*What to do*:
What is needed here is every line of the records that includes "might".

Dataset entries
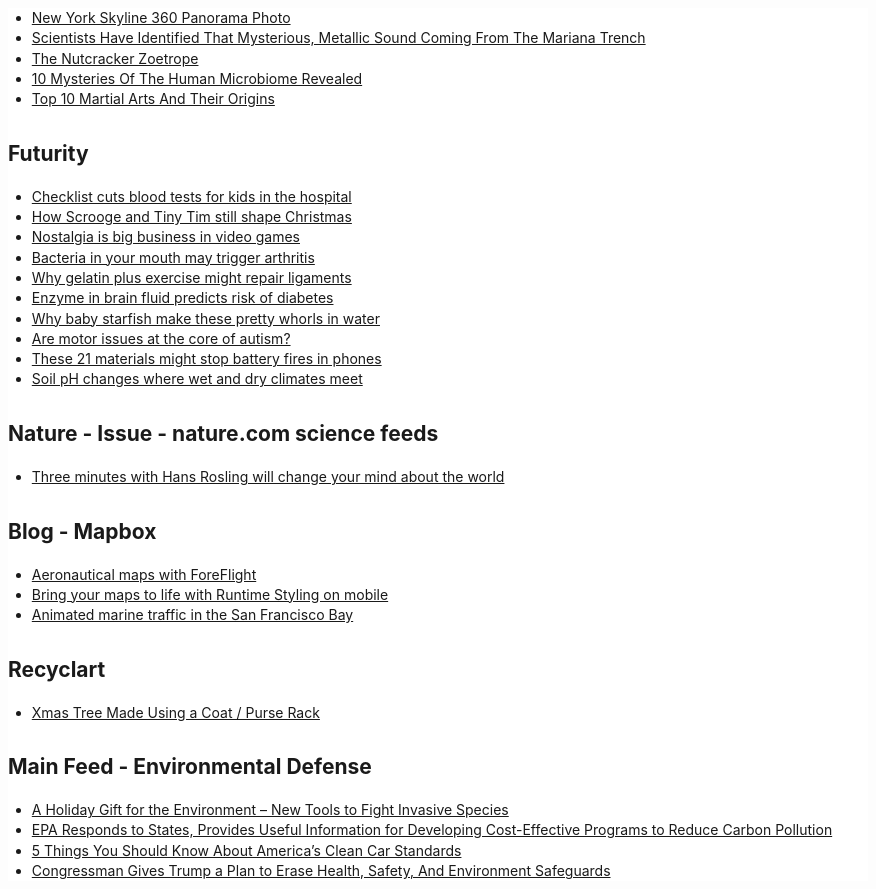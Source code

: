 - [New York Skyline 360 Panorama Photo](http://presurfer.blogspot.com/2016/12/new-york-skyline-360-panorama-photo.html)
- [Scientists Have Identified That Mysterious, Metallic Sound Coming From The Mariana Trench](http://presurfer.blogspot.com/2016/12/scientists-have-identified-that.html)
- [The Nutcracker Zoetrope](http://presurfer.blogspot.com/2016/12/the-nutcracker-zoetrope.html)
- [10 Mysteries Of The Human Microbiome Revealed](http://presurfer.blogspot.com/2016/12/10-mysteries-of-human-microbiome.html)
- [Top 10 Martial Arts And Their Origins](http://presurfer.blogspot.com/2016/12/top-10-martial-arts-and-their-origins.html)

## Futurity
- [Checklist cuts blood tests for kids in the hospital](http://www.futurity.org/blood-cultures-children-hospital-1321732-2/)
- [How Scrooge and Tiny Tim still shape Christmas](http://www.futurity.org/dickens-a-christmas-carol-1321532-2/)
- [Nostalgia is big business in video games](http://www.futurity.org/video-games-nostalgia-1321232-2/)
- [Bacteria in your mouth may trigger arthritis](http://www.futurity.org/gum-disease-rheumatoid-arthritis-1321522-2/)
- [Why gelatin plus exercise might repair ligaments](http://www.futurity.org/gelatin-exercise-ligaments-1321412-2/)
- [Enzyme in brain fluid predicts risk of diabetes](http://www.futurity.org/autotaxin-diabetes-alzheimers-1321272-2/)
- [Why baby starfish make these pretty whorls in water](http://www.futurity.org/starfish-larvae-whorls-water-1321072-2/)
- [Are motor issues at the core of autism?](http://www.futurity.org/neuromotor-problems-autism-1320882-2/)
- [These 21 materials might stop battery fires in phones](http://www.futurity.org/lithium-batteries-fires-1320952-2/)
- [Soil pH changes where wet and dry climates meet](http://www.futurity.org/soil-ph-1320502-2/)

## Nature - Issue - nature.com science feeds
- [Three minutes with Hans Rosling will change your mind about the world](http://feeds.nature.com/~r/nature/rss/current/~3/U6If3x-RH2E/540330a)

## Blog - Mapbox
- [Aeronautical maps with ForeFlight](https://www.mapbox.com/blog/foreflight/)
- [Bring your maps to life with Runtime Styling on mobile](https://www.mapbox.com/blog/runtime-styling-release/)
- [Animated marine traffic in the San Francisco Bay](https://www.mapbox.com/blog/ships-in-the-bay/)

## Recyclart
- [Xmas Tree Made Using a Coat / Purse Rack](http://feedproxy.google.com/~r/Recyclart/~3/Jb0e4GzIzhs/)

## Main Feed - Environmental Defense
- [A Holiday Gift for the Environment – New Tools to Fight Invasive Species](http://feedproxy.google.com/~r/environmentaldefense/~3/Z-IAcxWlTMY/)
- [EPA Responds to States, Provides Useful Information for Developing Cost-Effective Programs to Reduce Carbon Pollution](http://feedproxy.google.com/~r/environmentaldefense/~3/LTluRqSjgE8/)
- [5 Things You Should Know About America’s Clean Car Standards](http://feedproxy.google.com/~r/environmentaldefense/~3/AJbWJ-Z-9Ns/)
- [Congressman Gives Trump a Plan to Erase Health, Safety, And Environment Safeguards](http://feedproxy.google.com/~r/environmentaldefense/~3/ab9cpqHK9fE/)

*Reply to the task*:
- [Why gelatin plus exercise might repair ligaments](http://www.futurity.org/gelatin-exercise-ligaments-1321412-2/)
- [These 21 materials might stop battery fires in phones](http://www.futurity.org/lithium-batteries-fires-1320952-2/)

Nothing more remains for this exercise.